The trail was recently renovated. A wooden boardwalk replaced the path of trampled grasses and a solid, dock-like bridge replaced the old planks. The first time I crossed the new bridge, I stopped in the middle to jump up and down, and the planks sprang back soundly under my feet. It was sturdy. It seemed ready for the water to rise above it, for the mold and mushrooms to take hold of it, and for the winter to freeze it. It was a bridge I could have built myself; if I was given enough lumber and time to make plenty of mistakes. It could endure, but it did not pretend that it could last forever.
Two signs bookended the path. The first one read, Lake Sylvia Peninsula Trail in red and yellow letters. The second one, infuriatingly, accurately, declared, May cause internal peace. Maybe I could love this bridge because it’s so low to the ground. Or because it is simple to love something so pastoral. Or maybe because it asked me to relearn how to stop and look at the cattails releasing their fluff, the muskrat lodge hidden near the shore, at the dogs scattering mud behind them. Or maybe because I did not zoom across it in a car, thinking only of how much it trembled, looking only before and behind me, because this bridge itself was a place, not an avenue towards somewhere else.
3.
I grew up down the street from the remains of a gristmill perched on the edge of Minnehaha Creek. Today, the ruins sit on a hill, surrounded by stoic turf grass sometimes overtaken by geese and dandelions. There is a waterfall there, too. Its mist rises to bathe the stony bridge above it. The bridge connects 50th Street to my neighborhood, rendering the falls invisible from the road. It is made for cars and barely wide enough for that purpose. It is where my brother had his first car crash. It rested between home and the world, so in some way the Mill Bridge has taken the measure of my life as I crossed it time and time again.

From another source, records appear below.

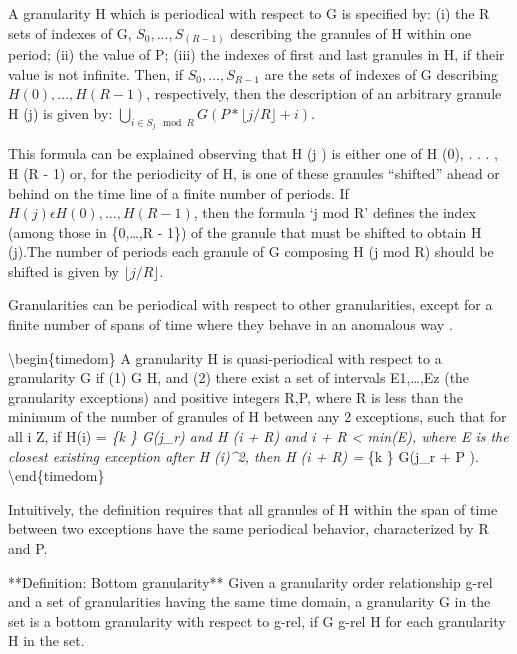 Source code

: \documentclass[12pt]{article}
\begin{document}
A granularity H which is periodical with respect to G is specified by:
(i) the R sets of indexes of G, \({S_0,...,S_(R-1)}\) describing the
granules of H within one period; (ii) the value of P; (iii) the indexes
of first and last granules in H, if their value is not infinite. Then,
if \({S_0,...,S_{R-1}}\) are the sets of indexes of G describing
\(H (0), . . . , H (R - 1)\), respectively, then the description of an
arbitrary granule H (j) is given by:
\(\bigcup_{i \in S_j \mod R}G(P*\lfloor j/R \rfloor + i)\).

This formula can be explained observing that H (j ) is either one of H
(0), . . . , H (R - 1) or, for the periodicity of H, is one of these
granules ``shifted'' ahead or behind on the time line of a finite number
of periods. If \(H (j ) \epsilon {H (0), . . . , H (R - 1)}\), then the
formula `j mod R' defines the index (among those in \{0,\ldots{},R -
1\}) of the granule that must be shifted to obtain H (j).The number of
periods each granule of G composing H (j mod R) should be shifted is
given by \(\lfloor j/R \rfloor\).

Granularities can be periodical with respect to other granularities,
except for a finite number of spans of time where they behave in an
anomalous way \citep{Bettini2000-vy}.

\textbackslash{}begin\{timedom\}\label{def:quasi} A granularity H is
quasi-periodical with respect to a granularity G if (1) G
\trianglelefteq H, and (2) there exist a set of intervals E1,\ldots{},Ez
(the granularity exceptions) and positive integers R,P, where R is less
than the minimum of the number of granules of H between any 2
exceptions, such that for all i \epsilon Z, if H(i) = \bigcup\emph{\{k
\in [0,k]\} G(j\_r) and H (i + R) \neq \phi and i + R \textless{}
min(E), where E is the closest existing exception after H (i)\^{}2, then
H (i + R) = \bigcup}\{k \in [0,k]\} G(j\_r + P ).
\textbackslash{}end\{timedom\}

Intuitively, the definition requires that all granules of H within the
span of time between two exceptions have the same periodical behavior,
characterized by R and P.

\begin{timedom}\label{def:BG}
**Definition: Bottom granularity** Given a granularity order relationship g-rel and a set of granularities having the same time domain, a granularity G in the set is a bottom granularity with respect to g-rel, if G g-rel H for each granularity H in the set. 
\end{timedom}
\end{document}
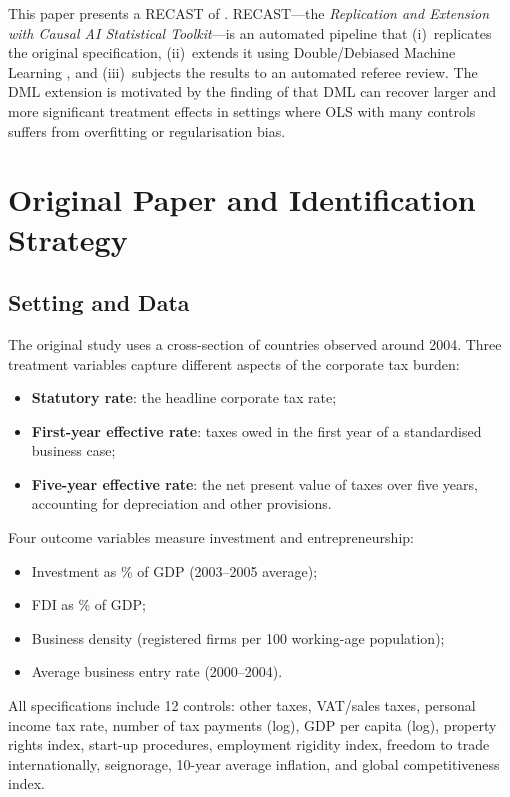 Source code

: \documentclass[12pt]{article}
\begin{document}
This paper presents a RECAST of \citet{djankov2010}. RECAST---the
\textit{Replication and Extension with Causal AI Statistical Toolkit}---is an
automated pipeline that (i)~replicates the original specification, (ii)~extends it
using Double/Debiased Machine Learning \citep{chernozhukov2018}, and (iii)~subjects
the results to an automated referee review. The DML extension is motivated by the
finding of \citet{baiardi2024} that DML can recover larger and more significant
treatment effects in settings where OLS with many controls suffers from overfitting
or regularisation bias.

\section{Original Paper and Identification Strategy}

\subsection{Setting and Data}

The original study uses a cross-section of countries observed around 2004. Three
treatment variables capture different aspects of the corporate tax burden:
\begin{itemize}
  \item \textbf{Statutory rate}: the headline corporate tax rate;
  \item \textbf{First-year effective rate}: taxes owed in the first year of a
        standardised business case;
  \item \textbf{Five-year effective rate}: the net present value of taxes over five
        years, accounting for depreciation and other provisions.
\end{itemize}
Four outcome variables measure investment and entrepreneurship:
\begin{itemize}
  \item Investment as \% of GDP (2003--2005 average);
  \item FDI as \% of GDP;
  \item Business density (registered firms per 100 working-age population);
  \item Average business entry rate (2000--2004).
\end{itemize}
All specifications include 12 controls: other taxes, VAT/sales taxes, personal
income tax rate, number of tax payments (log), GDP per capita (log), property
rights index, start-up procedures, employment rigidity index, freedom to trade
internationally, seignorage, 10-year average inflation, and global competitiveness
index.
\end{document}
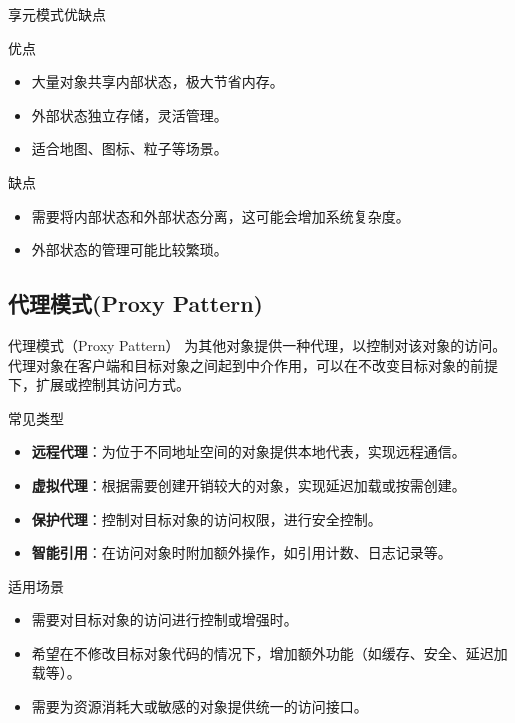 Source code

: \documentclass[UTF8,aspectratio=169]{beamer}
\begin{document}
\begin{frame}{享元模式优缺点}
    \begin{ytublock}{优点}
        \begin{itemize}
            \item 大量对象共享内部状态，极大节省内存。
            \item 外部状态独立存储，灵活管理。
            \item 适合地图、图标、粒子等场景。
        \end{itemize}
    \end{ytublock}
    \begin{alertytublock}{缺点}
        \begin{itemize}
            \item 需要将内部状态和外部状态分离，这可能会增加系统复杂度。
            \item 外部状态的管理可能比较繁琐。
        \end{itemize}
    \end{alertytublock}
\end{frame}

\subsection{代理模式(Proxy Pattern)}

\begin{frame}{代理模式（Proxy Pattern）}
    为其他对象提供一种代理，以控制对该对象的访问。
    代理对象在客户端和目标对象之间起到中介作用，可以在不改变目标对象的前提下，扩展或控制其访问方式。
    \begin{ytublock}{常见类型}
        \begin{itemize}
            \item \textbf{远程代理}：为位于不同地址空间的对象提供本地代表，实现远程通信。
            \item \textbf{虚拟代理}：根据需要创建开销较大的对象，实现延迟加载或按需创建。
            \item \textbf{保护代理}：控制对目标对象的访问权限，进行安全控制。
            \item \textbf{智能引用}：在访问对象时附加额外操作，如引用计数、日志记录等。
        \end{itemize}
    \end{ytublock}
    \begin{ytublock}{适用场景}
        \begin{itemize}
            \item 需要对目标对象的访问进行控制或增强时。
            \item 希望在不修改目标对象代码的情况下，增加额外功能（如缓存、安全、延迟加载等）。
            \item 需要为资源消耗大或敏感的对象提供统一的访问接口。
        \end{itemize}
    \end{ytublock}
\end{frame}
\end{document}
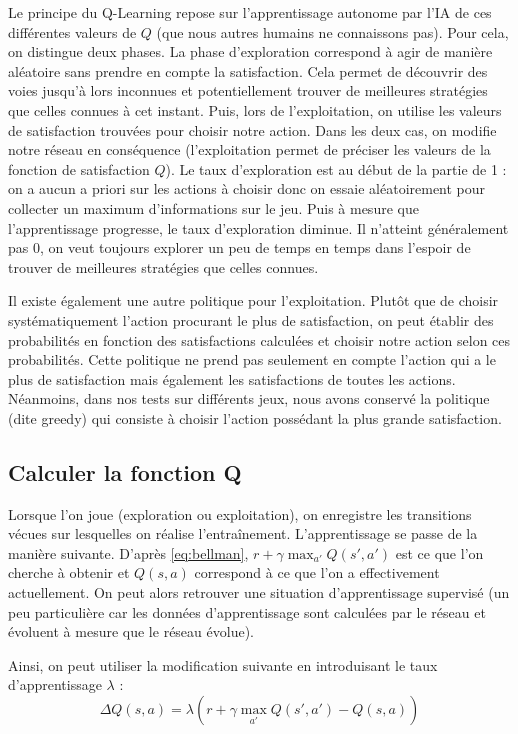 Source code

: Le principe du Q-Learning repose sur l'apprentissage autonome par l'IA de ces différentes valeurs de $Q$ (que nous autres humains ne connaissons pas). 
Pour cela, on distingue deux phases.
La phase d'exploration correspond à agir de manière aléatoire sans prendre en compte la satisfaction. Cela permet de découvrir des voies jusqu'à lors inconnues et 
potentiellement trouver de meilleures stratégies que celles connues à cet instant. Puis, lors de l'exploitation, on utilise les valeurs de satisfaction trouvées
pour choisir notre action. Dans les deux cas, on modifie notre réseau en conséquence (l'exploitation permet de préciser les valeurs de la fonction de satisfaction $Q$).
Le taux d'exploration est au début de la partie de 1 : on a aucun a priori sur les actions à choisir donc on essaie aléatoirement pour collecter un maximum d'informations
sur le jeu. Puis à mesure que l'apprentissage progresse, le taux d'exploration diminue. Il n'atteint généralement pas 0, on veut toujours explorer un peu de temps en temps
dans l'espoir de trouver de meilleures stratégies que celles connues. 

Il existe également une autre politique pour l'exploitation. Plutôt que de choisir systématiquement l'action procurant le plus de satisfaction, on peut
établir des probabilités en fonction des satisfactions calculées et choisir notre action selon ces probabilités. Cette politique ne prend pas seulement en compte
l'action qui a le plus de satisfaction mais également les satisfactions de toutes les actions. Néanmoins, dans nos tests sur différents jeux, nous avons conservé
la politique (dite greedy) qui consiste à choisir l'action possédant la plus grande satisfaction.

\subsection{Calculer la fonction Q}

Lorsque l'on joue (exploration ou exploitation), on enregistre les transitions vécues sur lesquelles on réalise l'entraînement. L'apprentissage se passe de la manière
suivante. D'après \ref{eq:bellman}, $r + \gamma \max_{a'} Q\left(s',a'\right)$ est ce que l'on cherche à obtenir et $Q\left(s,a\right)$ correspond à ce que l'on
a effectivement actuellement. On peut alors retrouver une situation d'apprentissage supervisé (un peu particulière car les données d'apprentissage sont calculées par 
le réseau et évoluent à mesure que le réseau évolue).

Ainsi, on peut utiliser la modification suivante en introduisant le taux d'apprentissage $\lambda$ : 
\begin{equation}
 \Delta Q\left(s,a\right) = \lambda\left(r + \gamma \max_{a'} Q\left(s',a'\right) - Q\left(s,a\right)\right)
 \label{eq:modif-bellman}
\end{equation}

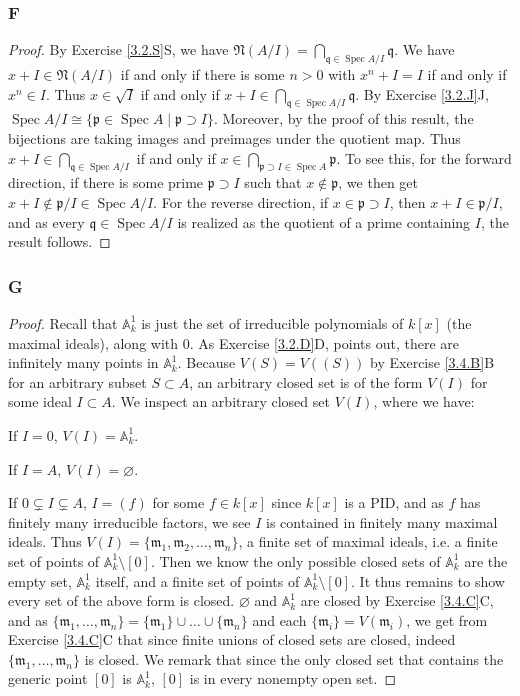 \documentclass{article}
\newcommand{\A}{\mathbb{A}}
\newcommand{\frkm}{\mathfrak{m}}
\newcommand{\frkp}{\mathfrak{p}}
\newcommand{\frkq}{\mathfrak{q}}
\newcommand{\frkN}{\mathfrak{N}}
\DeclareMathOperator{\Spec}{\mathrm{Spec}}
\let\emptyset\varnothing
\theoremstyle{definition} %
\begin{document}
\subsubsection{F}\label{3.4.F}
\begin{proof}
    By Exercise \ref{3.2.S}S, we have $\frkN(A/I)=\bigcap_{\frkq \in \Spec A/I} \frkq$. We have $x+I \in \frkN(A/I)$ if and only if there is some $n>0$ with $x^n +I=I$ if and only if $x^n \in I$. Thus $x\in \sqrt I$ if and only if $x+I \in \bigcap_{\frkq \in \Spec A/I} \frkq$. By Exercise \ref{3.2.J}J, $\Spec A/I \cong \{ \frkp \in \Spec A \mid \frkp \supset I\}$. Moreover, by the proof of this result, the bijections are taking images and preimages under the quotient map. Thus $x+I \in \bigcap_{\frkq \in \Spec A/I}$ if and only if $x\in \bigcap_{\frkp \supset I \in \Spec A} \frkp$. To see this, for the forward direction, if there is some prime $\frkp \supset I$ such that $x\notin \frkp$, we then get $x+I\notin \frkp/I\in \Spec A/I$. For the reverse direction, if $x\in \frkp \supset I$, then $x+I \in \frkp/I$, and as every $\frkq \in \Spec A/I$ is realized as the quotient of a prime containing $I$, the result follows.
\end{proof}
\subsubsection{G}\label{3.4.G}
\begin{proof}
    Recall that $\A^1_k$ is just the set of irreducible polynomials of $k[x]$ (the maximal ideals), along with $0$. As Exercise \ref{3.2.D}D, points out, there are infinitely many points in $\A^1_k$. Because $V(S)=V((S))$ by Exercise \ref{3.4.B}B for an arbitrary subset $S\subset A$, an arbitrary closed set is of the form $V(I)$ for some ideal $I\subset A$.
    We inspect an arbitrary closed set $V(I)$, where we have:

    If $I=0$, $V(I)=\A^1_k$.

    If $I=A$, $V(I)=\emptyset$.

    If $0\subsetneq I \subsetneq A$,  $I=(f)$ for some $f\in k[x]$ since $k[x]$ is a PID, and as $f$ has finitely many irreducible factors, we see $I$ is contained in finitely many maximal ideals. Thus $V(I)=\{\frkm_1,\frkm_2,\dots,\frkm_n\}$, a finite set of maximal ideals, i.e. a finite set of points of $\A^1_k\setminus [0]$. Then we know the only possible closed sets of $\A^1_k$ are the empty set, $\A^1_k$ itself, and a finite set of points of $\A^1_k \setminus [0]$. It thus remains to show every set of the above form is closed. $\emptyset$ and $\A^1_k$ are closed by Exercise \ref{3.4.C}C, and as $\{\frkm_1,\dots,\frkm_n\}=\{\frkm_1\}\cup \dots \cup \{\frkm_n\}$ and each $\{\frkm_i\} = V(\frkm_i)$, we get from Exercise \ref{3.4.C}C that since finite unions of closed sets are closed, indeed $\{\frkm_1,\dots,\frkm_n\}$ is closed. We remark that since the only closed set that contains the generic point $[0]$ is $\A^1_k$, $[0]$ is in every nonempty open set.
\end{proof}
\end{document}
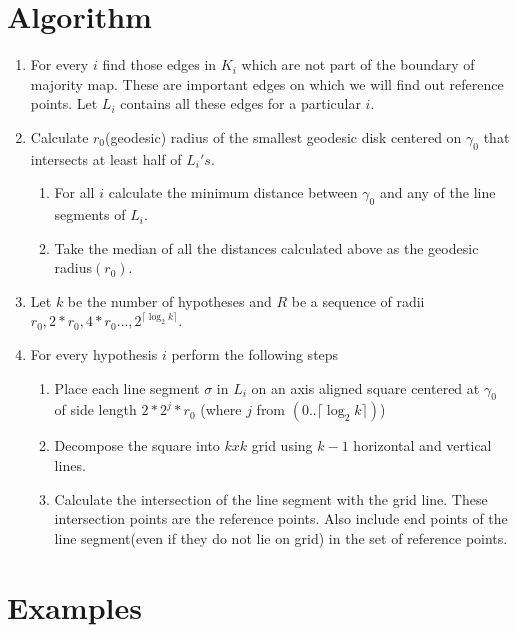 \section{Algorithm}

\begin{enumerate}
 \item For every $i$ find those edges in $K_i$ which are not part of the boundary of majority map. These are important edges on which
we will find out reference points. Let $L_i$ contains all these edges for a particular $i$.
 \item  Calculate $r_0$(geodesic) radius of the smallest geodesic disk centered on $\gamma_{0}$ that intersects at least half of $L_{i}'s$.
\begin{enumerate}
 \item For all $i$ calculate the minimum distance between $\gamma_{0}$ and any of the line segments of $L_i$.
 \item Take the median of all the distances calculated above as the geodesic radius$(r_0)$. 
\end{enumerate}
 \item Let $k$ be the number of hypotheses and $R$ be a sequence of radii $r_0,2*r_0,4*r_0 \dots , 2^{\lceil \log_{2}k \rceil}$.
 \item For every hypothesis $i$ perform the following steps
\begin{enumerate}
 \item Place each line segment $\sigma$ in $L_i$ on an axis aligned square centered at $\gamma_{0}$ of side length $2*2^{j}*r_0$ (where $j$ from $(0..\lceil \log_{2}k \rceil)$)
 \item Decompose the square into $kxk$ grid using $k-1$ horizontal and vertical lines.
 \item Calculate the intersection of the line segment with the grid line. These intersection points are the reference points. Also include 
 end points of the line segment(even if they do not lie on grid) in the set of reference points.  
\end{enumerate}

\end{enumerate}

\section{Examples}

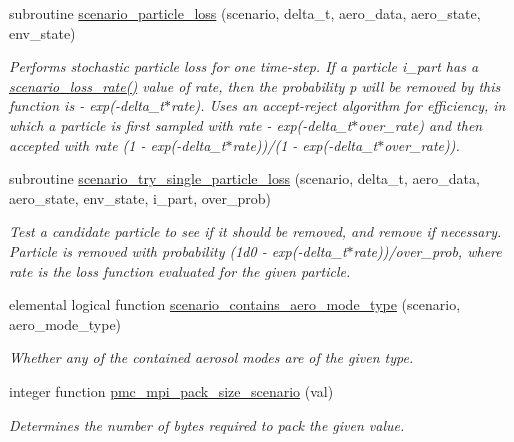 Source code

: \begin{DoxyCompactItemize}
subroutine \mbox{\hyperlink{namespacepmc__scenario_a275a4562c174d7090db3120235d4e97f}{scenario\+\_\+particle\+\_\+loss}} (scenario, delta\+\_\+t, aero\+\_\+data, aero\+\_\+state, env\+\_\+state)
\begin{DoxyCompactList}\small\item\em Performs stochastic particle loss for one time-\/step. If a particle {\ttfamily i\+\_\+part} has a \mbox{\hyperlink{namespacepmc__scenario_ab60e2eeb66ae8849ad11923d76a9bd7f}{scenario\+\_\+loss\+\_\+rate()}} value of rate, then the probability p will be removed by this function is { -\/ exp(-\/delta\+\_\+t$\ast$rate)}. Uses an accept-\/reject algorithm for efficiency, in which a particle is first sampled with rate { -\/ exp(-\/delta\+\_\+t$\ast$over\+\_\+rate) } and then accepted with rate {\ttfamily (1 -\/ exp(-\/delta\+\_\+t$\ast$rate))/(1 -\/ exp(-\/delta\+\_\+t$\ast$over\+\_\+rate))}. \end{DoxyCompactList}\item 
subroutine \mbox{\hyperlink{namespacepmc__scenario_ab3b05e77d36cc1b27c10ebd8d315df61}{scenario\+\_\+try\+\_\+single\+\_\+particle\+\_\+loss}} (scenario, delta\+\_\+t, aero\+\_\+data, aero\+\_\+state, env\+\_\+state, i\+\_\+part, over\+\_\+prob)
\begin{DoxyCompactList}\small\item\em Test a candidate particle to see if it should be removed, and remove if necessary. Particle is removed with probability (1d0 -\/ exp(-\/delta\+\_\+t$\ast$rate))/over\+\_\+prob, where rate is the loss function evaluated for the given particle. \end{DoxyCompactList}\item 
elemental logical function \mbox{\hyperlink{namespacepmc__scenario_afaea66be4e0e1ec9a4b80a2fda61f972}{scenario\+\_\+contains\+\_\+aero\+\_\+mode\+\_\+type}} (scenario, aero\+\_\+mode\+\_\+type)
\begin{DoxyCompactList}\small\item\em Whether any of the contained aerosol modes are of the given type. \end{DoxyCompactList}\item 
integer function \mbox{\hyperlink{namespacepmc__scenario_a135753482d6e0a63cf3947e6e017c618}{pmc\+\_\+mpi\+\_\+pack\+\_\+size\+\_\+scenario}} (val)
\begin{DoxyCompactList}\small\item\em Determines the number of bytes required to pack the given value. \end{DoxyCompactList}\item 

\end{DoxyCompactItemize}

Some days, the Mill Bridge reminds me of the Three Billy Goats Gruff. As the story tells it, they once ran into trouble with a troll that lived under a stony bridge at a waterfall. He wanted to eat the Billy Goats, but one at a time, the goats tricked him. They delayed the troll’s attack until, finally, the biggest, bravest goat fought him and won. I suppose here is where I tell you that I was once the littlest goat, that I have grown up into the biggest goat and found myself finally able to face the troll under the bridge. But I do not think that is true. If I were to go to Deception Pass tomorrow, that sticky terror would still cling to my knees, and I would not believe it possible to survive the crossing until my feet touched earth again.
Once, I would have said that all bridges need warning signs. That they cradle seeds of danger among their cables. And maybe there is some truth to that. But I have done some growing, and I have kept crossing real bridges all the while. And I know of a city that rebuilt a bridge after it broke. And I know two dogs who love nothing more than to seek out every detail of smell that a small bridge has to offer, one that stares down the ice in January. And I know, too, of another story. One where a young woman walks along the Brooklyn Bridge and stops to lie down on its wooden planks and feel the bridge’s hum: how it trembled under all those thousands of footsteps, all those lives rushing and breathing and wondering. And isn’t that the heartbeat of a bridge, isn’t that all it hopes for, to deliver its charges safely back to land.